* **Task directions**
Exactly as written, reproduce the lines from the one that contains "There are many" through the end of the records.

Dataset entries

:::

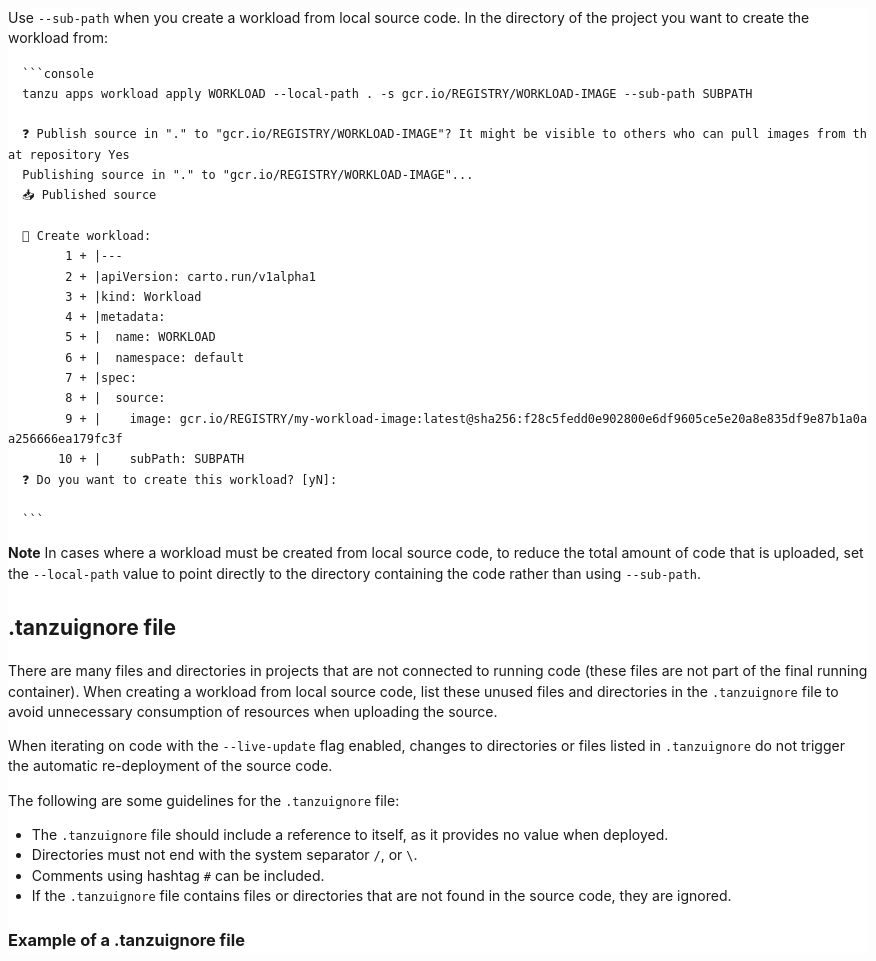 Use `--sub-path` when you create a workload from local source code.
In the directory of the project you want to create the workload from:

      ```console
      tanzu apps workload apply WORKLOAD --local-path . -s gcr.io/REGISTRY/WORKLOAD-IMAGE --sub-path SUBPATH

      ❓ Publish source in "." to "gcr.io/REGISTRY/WORKLOAD-IMAGE"? It might be visible to others who can pull images from that repository Yes
      Publishing source in "." to "gcr.io/REGISTRY/WORKLOAD-IMAGE"...
      📥 Published source

      🔎 Create workload:
            1 + |---
            2 + |apiVersion: carto.run/v1alpha1
            3 + |kind: Workload
            4 + |metadata:
            5 + |  name: WORKLOAD
            6 + |  namespace: default
            7 + |spec:
            8 + |  source:
            9 + |    image: gcr.io/REGISTRY/my-workload-image:latest@sha256:f28c5fedd0e902800e6df9605ce5e20a8e835df9e87b1a0aa256666ea179fc3f
           10 + |    subPath: SUBPATH
      ❓ Do you want to create this workload? [yN]:

      ```

**Note** In cases where a workload must be created from local source code, to reduce the total amount
of code that is uploaded, set the `--local-path` value to point directly to the
directory containing the code rather than using `--sub-path`.

## <a id='tanzuignore-file-usage'></a>  .tanzuignore file

There are many files and directories in projects that are not connected to running code
(these files are not part of the final running container). When creating a workload from local
source code, list these unused files and directories in the `.tanzuignore` file to avoid unnecessary
consumption of resources when uploading the source.

When iterating on code with the `--live-update` flag enabled, changes to directories or files
listed in `.tanzuignore` do not trigger the automatic re-deployment of the source code.

The following are some guidelines for the `.tanzuignore` file:

- The `.tanzuignore` file should include a reference to itself, as it provides no value when deployed.
- Directories must not end with the system separator `/`, or `\`.
- Comments using hashtag `#` can be included.
- If the `.tanzuignore` file contains files or directories that are not found in the source code, they
are ignored.

### Example of a .tanzuignore file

:::

* **Answer section**
There are many files and directories in projects that are not connected to running code
(these files are not part of the final running container). When creating a workload from local
source code, list these unused files and directories in the `.tanzuignore` file to avoid unnecessary
consumption of resources when uploading the source.

When iterating on code with the `--live-update` flag enabled, changes to directories or files
listed in `.tanzuignore` do not trigger the automatic re-deployment of the source code.

The following are some guidelines for the `.tanzuignore` file:

- The `.tanzuignore` file should include a reference to itself, as it provides no value when deployed.
- Directories must not end with the system separator `/`, or `\`.
- Comments using hashtag `#` can be included.
- If the `.tanzuignore` file contains files or directories that are not found in the source code, they
are ignored.

### Example of a .tanzuignore file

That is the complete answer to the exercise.